+++ Records to use

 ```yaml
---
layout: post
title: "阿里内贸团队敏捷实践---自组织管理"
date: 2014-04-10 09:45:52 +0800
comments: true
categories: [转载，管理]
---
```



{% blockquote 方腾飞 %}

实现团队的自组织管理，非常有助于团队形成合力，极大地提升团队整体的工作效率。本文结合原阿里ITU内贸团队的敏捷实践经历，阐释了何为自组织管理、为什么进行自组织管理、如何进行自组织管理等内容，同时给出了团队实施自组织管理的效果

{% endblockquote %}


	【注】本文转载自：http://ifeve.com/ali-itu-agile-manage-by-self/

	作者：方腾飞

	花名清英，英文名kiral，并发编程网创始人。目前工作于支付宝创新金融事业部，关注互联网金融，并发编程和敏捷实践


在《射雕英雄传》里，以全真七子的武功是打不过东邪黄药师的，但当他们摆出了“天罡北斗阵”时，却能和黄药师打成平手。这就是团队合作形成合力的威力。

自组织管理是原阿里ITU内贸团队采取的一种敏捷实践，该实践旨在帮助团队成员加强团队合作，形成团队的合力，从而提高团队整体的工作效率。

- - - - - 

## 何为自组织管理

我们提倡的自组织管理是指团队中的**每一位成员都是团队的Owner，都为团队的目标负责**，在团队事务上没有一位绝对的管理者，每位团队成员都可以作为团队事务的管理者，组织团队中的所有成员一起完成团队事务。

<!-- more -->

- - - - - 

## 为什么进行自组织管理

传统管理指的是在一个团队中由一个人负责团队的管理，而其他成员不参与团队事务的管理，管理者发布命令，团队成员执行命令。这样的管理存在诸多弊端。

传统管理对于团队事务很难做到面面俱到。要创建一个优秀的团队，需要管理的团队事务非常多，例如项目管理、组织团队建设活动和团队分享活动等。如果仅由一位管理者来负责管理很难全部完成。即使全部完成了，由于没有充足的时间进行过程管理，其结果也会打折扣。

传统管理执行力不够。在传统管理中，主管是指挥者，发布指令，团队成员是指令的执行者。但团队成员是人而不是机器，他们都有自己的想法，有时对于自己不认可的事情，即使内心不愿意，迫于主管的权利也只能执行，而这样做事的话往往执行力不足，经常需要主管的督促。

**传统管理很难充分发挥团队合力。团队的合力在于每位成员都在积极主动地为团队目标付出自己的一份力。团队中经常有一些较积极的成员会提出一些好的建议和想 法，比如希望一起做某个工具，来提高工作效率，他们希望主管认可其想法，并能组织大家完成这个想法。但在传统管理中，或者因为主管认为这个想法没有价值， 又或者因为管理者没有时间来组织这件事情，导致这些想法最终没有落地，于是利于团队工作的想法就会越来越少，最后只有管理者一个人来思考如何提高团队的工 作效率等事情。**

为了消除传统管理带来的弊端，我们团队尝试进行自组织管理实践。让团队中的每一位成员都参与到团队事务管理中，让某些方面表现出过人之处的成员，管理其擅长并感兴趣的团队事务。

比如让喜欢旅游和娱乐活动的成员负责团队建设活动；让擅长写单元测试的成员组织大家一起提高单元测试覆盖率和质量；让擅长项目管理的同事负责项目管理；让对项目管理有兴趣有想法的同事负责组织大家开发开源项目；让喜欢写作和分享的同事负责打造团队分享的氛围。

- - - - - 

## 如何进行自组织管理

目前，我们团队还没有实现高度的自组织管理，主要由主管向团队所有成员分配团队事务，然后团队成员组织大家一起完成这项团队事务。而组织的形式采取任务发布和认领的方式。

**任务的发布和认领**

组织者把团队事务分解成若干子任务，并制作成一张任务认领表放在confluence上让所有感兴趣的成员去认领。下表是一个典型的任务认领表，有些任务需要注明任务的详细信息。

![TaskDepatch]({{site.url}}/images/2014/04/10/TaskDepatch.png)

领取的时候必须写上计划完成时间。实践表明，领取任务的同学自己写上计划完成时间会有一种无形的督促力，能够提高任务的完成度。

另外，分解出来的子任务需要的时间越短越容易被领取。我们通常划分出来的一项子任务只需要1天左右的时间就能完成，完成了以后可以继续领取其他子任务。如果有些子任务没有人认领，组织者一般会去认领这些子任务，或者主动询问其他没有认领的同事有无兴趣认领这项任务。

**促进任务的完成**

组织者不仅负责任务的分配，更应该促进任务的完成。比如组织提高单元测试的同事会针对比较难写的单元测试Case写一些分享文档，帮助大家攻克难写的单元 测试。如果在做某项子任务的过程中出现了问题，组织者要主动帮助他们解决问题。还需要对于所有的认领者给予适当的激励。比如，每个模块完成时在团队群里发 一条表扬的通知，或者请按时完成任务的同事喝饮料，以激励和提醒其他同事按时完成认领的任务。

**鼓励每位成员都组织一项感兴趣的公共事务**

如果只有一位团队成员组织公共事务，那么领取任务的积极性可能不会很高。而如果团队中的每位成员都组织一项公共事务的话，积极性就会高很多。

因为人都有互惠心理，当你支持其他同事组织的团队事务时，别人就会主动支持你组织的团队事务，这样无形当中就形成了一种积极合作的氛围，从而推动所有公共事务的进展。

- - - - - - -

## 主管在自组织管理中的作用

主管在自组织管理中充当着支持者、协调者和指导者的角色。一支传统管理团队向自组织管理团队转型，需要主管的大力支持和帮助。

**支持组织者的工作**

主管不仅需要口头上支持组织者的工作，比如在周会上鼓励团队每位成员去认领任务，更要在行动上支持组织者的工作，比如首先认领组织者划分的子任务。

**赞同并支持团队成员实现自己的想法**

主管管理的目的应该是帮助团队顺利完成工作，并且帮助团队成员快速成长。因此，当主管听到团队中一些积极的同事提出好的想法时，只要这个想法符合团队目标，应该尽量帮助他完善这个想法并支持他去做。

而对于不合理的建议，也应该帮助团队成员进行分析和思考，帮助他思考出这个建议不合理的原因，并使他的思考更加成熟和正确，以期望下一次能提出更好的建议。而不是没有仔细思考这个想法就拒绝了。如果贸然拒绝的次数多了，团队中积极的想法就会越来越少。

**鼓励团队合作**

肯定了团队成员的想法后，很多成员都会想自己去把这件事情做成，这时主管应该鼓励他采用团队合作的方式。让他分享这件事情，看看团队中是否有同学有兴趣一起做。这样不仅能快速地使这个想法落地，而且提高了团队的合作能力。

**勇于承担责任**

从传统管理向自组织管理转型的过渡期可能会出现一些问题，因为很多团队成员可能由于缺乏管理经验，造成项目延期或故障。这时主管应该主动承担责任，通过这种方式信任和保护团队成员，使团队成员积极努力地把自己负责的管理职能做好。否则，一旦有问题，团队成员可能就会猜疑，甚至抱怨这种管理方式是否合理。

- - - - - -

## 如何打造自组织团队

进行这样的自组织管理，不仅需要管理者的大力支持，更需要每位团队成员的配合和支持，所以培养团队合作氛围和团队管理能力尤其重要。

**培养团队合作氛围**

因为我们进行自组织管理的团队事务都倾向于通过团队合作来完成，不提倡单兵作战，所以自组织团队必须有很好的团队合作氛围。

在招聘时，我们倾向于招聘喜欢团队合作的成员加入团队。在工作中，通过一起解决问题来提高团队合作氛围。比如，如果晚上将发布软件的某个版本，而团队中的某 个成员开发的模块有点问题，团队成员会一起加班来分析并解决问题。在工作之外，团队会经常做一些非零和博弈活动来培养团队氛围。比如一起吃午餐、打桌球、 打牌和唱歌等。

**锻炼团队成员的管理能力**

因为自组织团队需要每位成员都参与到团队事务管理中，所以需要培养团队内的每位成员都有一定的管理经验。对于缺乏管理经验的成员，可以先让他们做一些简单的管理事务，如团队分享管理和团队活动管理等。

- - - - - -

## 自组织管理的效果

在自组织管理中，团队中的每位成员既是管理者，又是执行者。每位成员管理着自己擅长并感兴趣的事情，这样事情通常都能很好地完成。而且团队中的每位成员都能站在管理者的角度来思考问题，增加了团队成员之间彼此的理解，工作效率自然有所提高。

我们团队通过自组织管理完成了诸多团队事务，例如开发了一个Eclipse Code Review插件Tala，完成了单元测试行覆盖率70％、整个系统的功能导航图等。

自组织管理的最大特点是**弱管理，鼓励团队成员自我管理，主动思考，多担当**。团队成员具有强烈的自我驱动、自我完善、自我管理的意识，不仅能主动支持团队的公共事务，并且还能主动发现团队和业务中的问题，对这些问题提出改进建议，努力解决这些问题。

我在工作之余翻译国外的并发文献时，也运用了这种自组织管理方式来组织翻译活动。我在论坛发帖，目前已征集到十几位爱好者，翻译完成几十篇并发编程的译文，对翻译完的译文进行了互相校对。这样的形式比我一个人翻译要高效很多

++++++

# Problem to solve
Output the records above exactly, from their first line through the line that contains "花名清英，英文名kiral，", and add nothing.

# Solved exercise
 ```yaml
---
layout: post
title: "阿里内贸团队敏捷实践---自组织管理"
date: 2014-04-10 09:45:52 +0800
comments: true
categories: [转载，管理]
---
```



{% blockquote 方腾飞 %}

实现团队的自组织管理，非常有助于团队形成合力，极大地提升团队整体的工作效率。本文结合原阿里ITU内贸团队的敏捷实践经历，阐释了何为自组织管理、为什么进行自组织管理、如何进行自组织管理等内容，同时给出了团队实施自组织管理的效果

{% endblockquote %}


	【注】本文转载自：http://ifeve.com/ali-itu-agile-manage-by-self/

	作者：方腾飞

	花名清英，英文名kiral，并发编程网创始人。目前工作于支付宝创新金融事业部，关注互联网金融，并发编程和敏捷实践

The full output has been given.